[Records from a data collection]
_ _ _
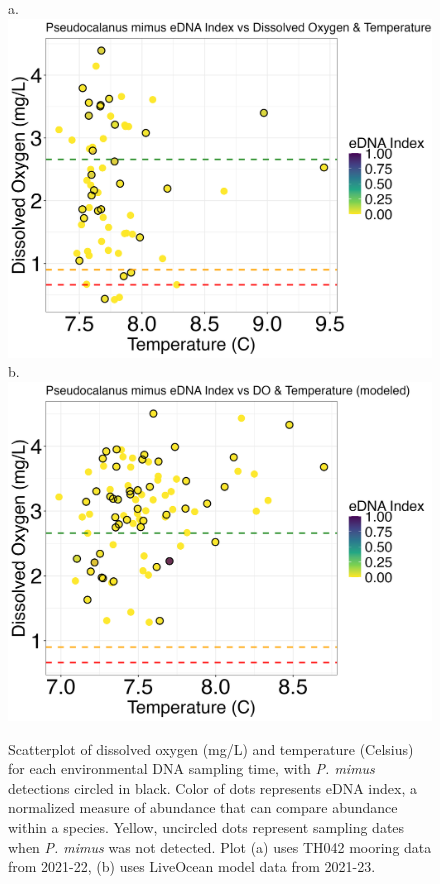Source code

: \documentclass[12pt,twoside]{reedthesis}
\begin{document}
	\begin{figure}[!h]
		\begin{center}
			a. \includegraphics[scale=0.3]{Pmimus_Scatter_noOut}
			b. \includegraphics[scale=0.3]{Pmimus_Scatter_AllYr_mod_noOut}
			\caption[\textit{P. mimus} scatterplot]{\footnotesize{Scatterplot of dissolved oxygen (mg/L) and temperature (Celsius) for each environmental DNA sampling time, with \textit{P. mimus} detections circled in black. Color of dots represents eDNA index, a normalized measure of abundance that can compare abundance within a species. Yellow, uncircled dots represent sampling dates when \textit{P. mimus} was not detected. Plot (a) uses TH042 mooring data from 2021-22, (b) uses LiveOcean model data from 2021-23.}} %
			\label{PmimusScatter}
			\end{center}
	\end{figure} 
	
\end{document}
_ _ _
What you should do = Tell me how many lines in the entries contain the string "includegraphics", and give nothing besides that number.

Result of this task = 2